Jesús puede convertirse en una esperanza, en una
nostalgia, o en una ternura: la ternura del sueño de la persona que quisiera creer
en un Dios cercano, que compartiera y participara en la propia vida. O bien, en
respuestas que, con los ojos puestos en el catecismo, tienen la respuesta ya empaquetada:
“Jesús es Cristo, el Hijo de Dios.” ¡Afirmación “correcta”, pero muy lejana del
corazón!
La muchedumbre ya había proclamado a Jesús como Mesías.
Así como los discípulos, igual que los apóstoles, lo mismo que la comunidad de
Roma, a la que se dirigía el Evangelio de Marcos. ¿Pero, en realidad, de qué
valieron esas proclamas?
Simón y Pedro
Sin embargo, Simón se atreve a responder y, como
siempre, se lanza: tú eres el Mesías, el
Cristo.

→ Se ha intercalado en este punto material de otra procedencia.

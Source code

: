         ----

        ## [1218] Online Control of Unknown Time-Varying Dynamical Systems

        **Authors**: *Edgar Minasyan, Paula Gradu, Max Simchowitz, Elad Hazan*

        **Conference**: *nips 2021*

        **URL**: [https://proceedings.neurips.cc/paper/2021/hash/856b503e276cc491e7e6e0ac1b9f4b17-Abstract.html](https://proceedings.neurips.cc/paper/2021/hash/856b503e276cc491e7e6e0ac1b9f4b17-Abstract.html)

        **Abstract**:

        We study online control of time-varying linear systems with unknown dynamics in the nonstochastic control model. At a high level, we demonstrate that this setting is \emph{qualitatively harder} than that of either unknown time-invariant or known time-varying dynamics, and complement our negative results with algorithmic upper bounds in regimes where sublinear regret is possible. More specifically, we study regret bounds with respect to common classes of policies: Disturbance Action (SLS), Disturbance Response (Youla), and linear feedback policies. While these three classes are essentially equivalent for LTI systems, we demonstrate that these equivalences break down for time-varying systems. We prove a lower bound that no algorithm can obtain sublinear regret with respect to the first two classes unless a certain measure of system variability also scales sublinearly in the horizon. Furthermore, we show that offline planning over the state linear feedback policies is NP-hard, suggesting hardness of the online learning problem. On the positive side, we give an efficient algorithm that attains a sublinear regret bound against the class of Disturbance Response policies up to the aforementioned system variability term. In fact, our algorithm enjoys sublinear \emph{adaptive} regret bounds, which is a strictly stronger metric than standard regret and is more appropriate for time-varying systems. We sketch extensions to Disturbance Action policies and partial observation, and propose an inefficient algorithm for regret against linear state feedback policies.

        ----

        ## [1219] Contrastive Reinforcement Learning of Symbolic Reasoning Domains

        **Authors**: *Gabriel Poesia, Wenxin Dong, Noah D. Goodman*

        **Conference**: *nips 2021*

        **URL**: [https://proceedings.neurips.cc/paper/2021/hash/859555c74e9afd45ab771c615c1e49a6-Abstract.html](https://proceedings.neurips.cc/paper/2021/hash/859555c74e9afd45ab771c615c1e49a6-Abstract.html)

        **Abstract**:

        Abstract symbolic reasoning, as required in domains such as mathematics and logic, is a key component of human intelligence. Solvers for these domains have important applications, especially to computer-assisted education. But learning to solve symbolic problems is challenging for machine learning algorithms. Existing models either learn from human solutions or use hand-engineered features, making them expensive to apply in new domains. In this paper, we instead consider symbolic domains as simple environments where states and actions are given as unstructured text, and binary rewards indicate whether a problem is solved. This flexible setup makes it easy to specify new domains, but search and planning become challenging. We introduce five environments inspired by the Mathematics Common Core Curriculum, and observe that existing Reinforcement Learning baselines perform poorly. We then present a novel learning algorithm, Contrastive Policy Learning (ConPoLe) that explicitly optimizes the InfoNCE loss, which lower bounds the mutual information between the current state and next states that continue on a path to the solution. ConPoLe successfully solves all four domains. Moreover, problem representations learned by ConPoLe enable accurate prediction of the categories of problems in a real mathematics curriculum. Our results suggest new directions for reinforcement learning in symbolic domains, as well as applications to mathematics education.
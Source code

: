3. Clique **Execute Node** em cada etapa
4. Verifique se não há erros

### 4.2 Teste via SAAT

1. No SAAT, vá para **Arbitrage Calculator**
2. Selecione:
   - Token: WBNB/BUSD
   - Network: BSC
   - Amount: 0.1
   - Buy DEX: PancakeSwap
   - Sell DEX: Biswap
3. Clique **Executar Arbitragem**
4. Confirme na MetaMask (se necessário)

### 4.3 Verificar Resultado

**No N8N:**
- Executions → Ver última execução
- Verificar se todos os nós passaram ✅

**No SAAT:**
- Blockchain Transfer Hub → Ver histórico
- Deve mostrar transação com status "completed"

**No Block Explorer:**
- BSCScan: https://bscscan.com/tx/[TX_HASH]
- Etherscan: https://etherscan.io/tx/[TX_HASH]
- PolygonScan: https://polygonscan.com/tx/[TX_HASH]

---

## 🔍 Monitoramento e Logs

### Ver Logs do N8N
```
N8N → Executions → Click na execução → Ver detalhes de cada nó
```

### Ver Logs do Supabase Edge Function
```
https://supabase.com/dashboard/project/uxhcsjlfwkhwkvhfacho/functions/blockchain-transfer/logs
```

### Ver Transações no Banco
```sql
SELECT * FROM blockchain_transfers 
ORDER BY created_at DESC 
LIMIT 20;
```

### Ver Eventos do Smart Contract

Es una respuesta fuerte, incluso exagerada, valiente, pues Jesús no
se parece en nada al “mesías” que la gente se esperaba. Es tan corriente, tan
normal, tan modesto, tan flexible, tan misericordioso… No se parece en nada a un
mesías guerrero que luchara contra los enemigos de Judá con gran poder “en el
día de la batalla" (Zacarías).
Simón, el pescador, reconoce en Jesús al Cristo. Jesús
mira a Simón, contento y con ternura, y le anuncia que él será Pedro. Jesús,
reconocido como Cristo, devuelve el favor a Pedro y le desvela que él es la “piedra”.
Roca de sustentación de la comunidad de los seguidores de Jesús, el Cristo.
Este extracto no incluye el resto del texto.